■ **TASK TO CARRY OUT**: Going through the entries below, copy out each line that contains "Step".

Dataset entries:
.....
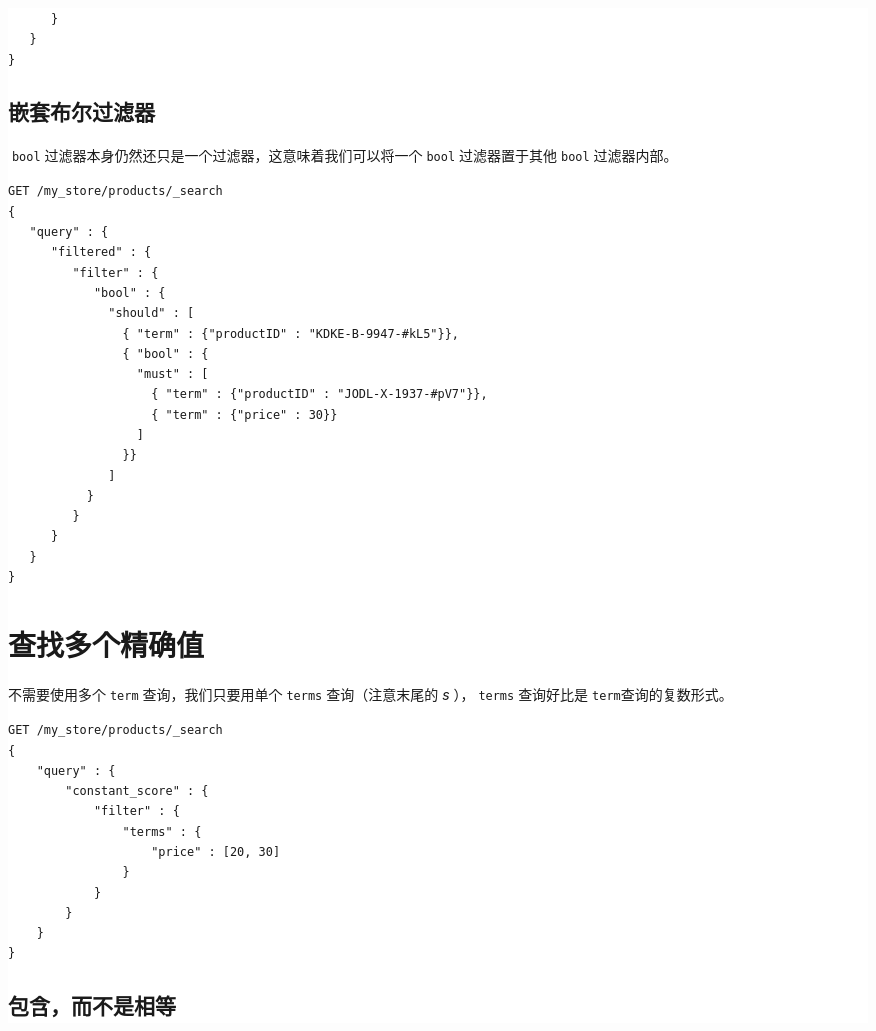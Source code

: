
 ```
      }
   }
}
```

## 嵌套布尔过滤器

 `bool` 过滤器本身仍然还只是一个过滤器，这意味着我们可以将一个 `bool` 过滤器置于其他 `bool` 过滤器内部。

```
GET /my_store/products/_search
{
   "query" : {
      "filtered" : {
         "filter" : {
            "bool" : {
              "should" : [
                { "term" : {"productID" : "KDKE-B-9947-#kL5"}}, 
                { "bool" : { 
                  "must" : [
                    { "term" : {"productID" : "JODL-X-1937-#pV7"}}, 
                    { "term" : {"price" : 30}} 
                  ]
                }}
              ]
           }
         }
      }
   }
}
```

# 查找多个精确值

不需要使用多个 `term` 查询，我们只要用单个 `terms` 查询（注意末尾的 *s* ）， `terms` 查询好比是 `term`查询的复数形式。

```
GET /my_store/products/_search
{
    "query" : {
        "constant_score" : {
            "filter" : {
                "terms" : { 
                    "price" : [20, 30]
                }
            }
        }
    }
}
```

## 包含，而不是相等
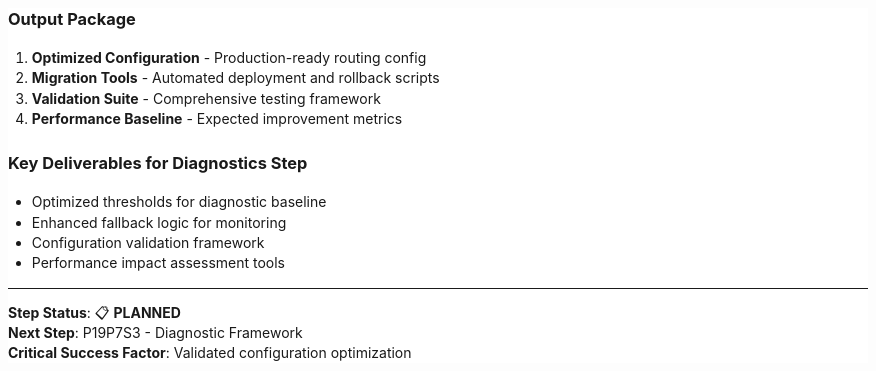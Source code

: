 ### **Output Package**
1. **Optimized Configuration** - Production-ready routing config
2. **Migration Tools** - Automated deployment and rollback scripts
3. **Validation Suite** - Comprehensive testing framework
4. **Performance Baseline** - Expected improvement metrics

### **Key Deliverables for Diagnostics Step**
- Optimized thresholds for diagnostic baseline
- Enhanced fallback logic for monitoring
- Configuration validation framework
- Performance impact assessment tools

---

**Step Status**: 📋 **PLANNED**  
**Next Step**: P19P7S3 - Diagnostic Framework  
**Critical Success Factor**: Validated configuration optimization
.....
■ **TASK ANSWER**:
### **Key Deliverables for Diagnostics Step**
**Step Status**: 📋 **PLANNED**  
**Next Step**: P19P7S3 - Diagnostic Framework  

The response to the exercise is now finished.